Dispatch from Bellingham, May 23
Some thoughts on a very pleasant Spring day in Bellingham.
It has been a good day, perhaps one of the best so far this year. Three events made it so, two of which were unexpected. It was the last, however, that helped me articulate why the first event was so meaningful.
I had come to the Starbucks Coffee just over the hill from the campus from Village Books where I had enjoyed an author reading, one I went to mostly out of curiosity, tinged with a bit of nostalgia. The author, John Gierach, is a well-known writer of books about fly fishing read from his latest book “No Shortage of Good Days.” The chapter he chose was about going on book promotion tours, and was filled with dry wit and sometimes “belly-laugh” humor. As I am a book addict, I ended up buying one of his first books, just to see if he is in the same league as a few of the other outdoors writers I’ve read in the past, like Havilah Babcock, the legendary South Carolinian poet of upland game hunting. I had tried fly-fishing briefly while in South Carolina, and I’d been enchanted by the lyrical, almost Zen-like, fishing segments of the film, “A River Runs Through It,” which had starred Brad Pitt. I gave up fishing when I moved to Pennsylvania, but the memories of my childhood outings with Grandpa John linger…hence the nostalgia.

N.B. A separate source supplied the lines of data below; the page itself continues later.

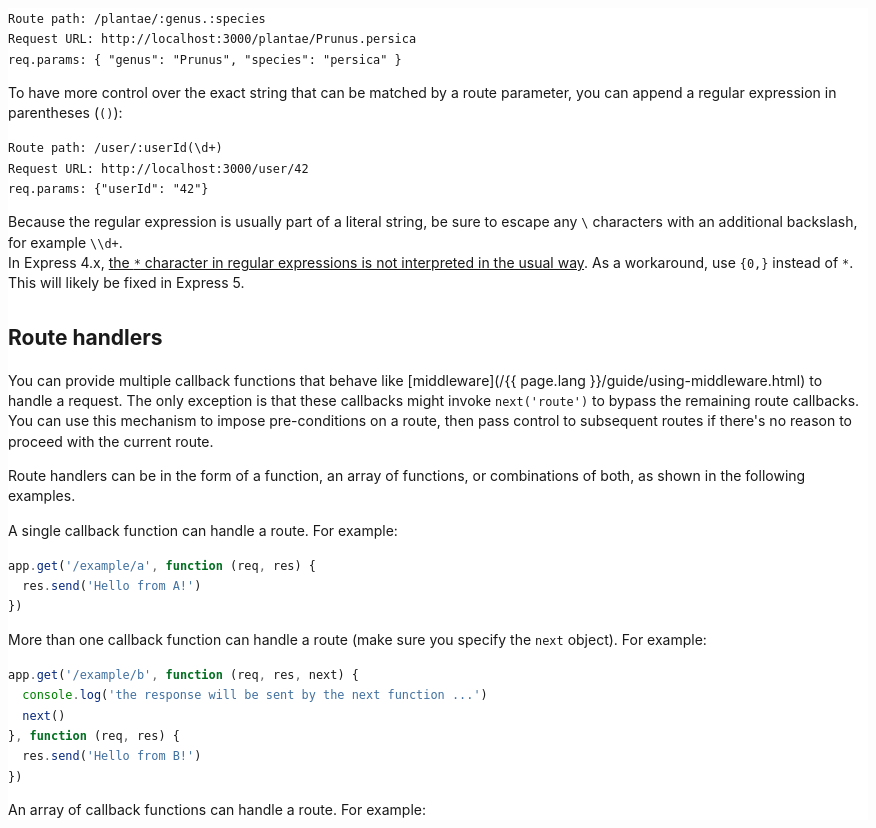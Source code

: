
 ```
Route path: /plantae/:genus.:species
Request URL: http://localhost:3000/plantae/Prunus.persica
req.params: { "genus": "Prunus", "species": "persica" }
```

To have more control over the exact string that can be matched by a route parameter, you can append a regular expression in parentheses (`()`):

```
Route path: /user/:userId(\d+)
Request URL: http://localhost:3000/user/42
req.params: {"userId": "42"}
```

<div class="doc-box doc-warn" markdown="1">
Because the regular expression is usually part of a literal string, be sure to escape any <code>\</code> characters with an additional backslash, for example <code>\\d+</code>.
</div>

<div class="doc-box doc-warn" markdown="1">
In Express 4.x, <a href="https://github.com/expressjs/express/issues/2495">the <code>*</code> character in regular expressions is not interpreted in the usual way</a>. As a workaround, use <code>{0,}</code> instead of <code>*</code>. This will likely be fixed in Express 5.
</div>

<h2 id="route-handlers">Route handlers</h2>

You can provide multiple callback functions that behave like [middleware](/{{ page.lang }}/guide/using-middleware.html) to handle a request. The only exception is that these callbacks might invoke `next('route')` to bypass the remaining route callbacks. You can use this mechanism to impose pre-conditions on a route, then pass control to subsequent routes if there's no reason to proceed with the current route.

Route handlers can be in the form of a function, an array of functions, or combinations of both, as shown in the following examples.

A single callback function can handle a route.  For example:

```js
app.get('/example/a', function (req, res) {
  res.send('Hello from A!')
})
```

More than one callback function can handle a route (make sure you specify the `next` object). For example:

```js
app.get('/example/b', function (req, res, next) {
  console.log('the response will be sent by the next function ...')
  next()
}, function (req, res) {
  res.send('Hello from B!')
})
```

An array of callback functions can handle a route.  For example:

I carried a book into Starbucks…as I always do…and found a seat next to a young man working on his laptop. He glanced over and asked me what the book, “Deep Future: The Next 100,000 Years of Life on Earth” was about. Our conversation moved quickly to many related topics and to his goal of graduating with a degree in bioanthropology. Somehow, I managed to mention Joseph Campbell, and recalled his advice that one should “follow one’s bliss.” And that triggered an almost instantaneous recollection of what the first event of the day really had meant to me and why I have been missing teaching so much since I retired.
It has to do with “flow,” sometimes called “peak experience” in pop psychology. Though I’ve felt it a few times in my teaching career, those few moments have been transcendental and transformative. To the young man, I explained that there were times when I would begin a lecture and then lose awareness of doing it until the end of the period, when it would seem like I was coming awake from a kind of dream. It was as though the lecture…or perhaps I should call it the story…was telling itself through me. I don’t think I was aware of the students as this happened; certainly I cannot recall trying to notice their faces or any indication that they were listening. No…at the risk of sounding like some “new age” guru, it was as though I was channeling the story from outside me. My “ego”…the “me” was unimportant. These were rare times. In the terms used by Mihaly Csikszentmihalyi, I was in a state of “flow.” My attention, my awareness, was in the story, and nowhere else, and time and space faded to unnoticeable.
I’ve often called myself a “story-teller.” As many texts on teaching will tell you, this is NOT the most efficient way to involve the largest number of students in a class. In fact, as I said, they disappear from my consciousness. But there are some who do respond…not to me, but to the story. They, I reach, or at least I think I do. Some have told me so. And I do admit, it is a bit of a selfish moment, a private epiphany. Yet it is those rare moments that provide the energy and desire to keep telling the story and to share it with others using more of the “educational” techniques that may reach more than that rare few who resonate with me.
So…to the first event of the day…a talk about dinosaurs for the Bellingham Senior Center. An hour cobbled together from lecture notes from my classes, trying to explain why birds are considered dinosaurs. Doing it, while not a full-fledged transcendental moment, managed to reawaken the sense of magic that I could feel when I taught. And the 4 folks who came seemed to enjoy it, and that also brought me satisfaction. Being in front of an audience, telling the story, is where I am most authentically me. And it is there, in rare but precious moments, time stops, and the story takes over. Indeed, it has been a good day.
I wish that I could have been there to see it, but of course I was in your final section of Dinosaurs, so I enjoyed far more material. Nonetheless, I'm very glad to hear that you're back lecturing, if only briefly. Perhaps this one may lead to others?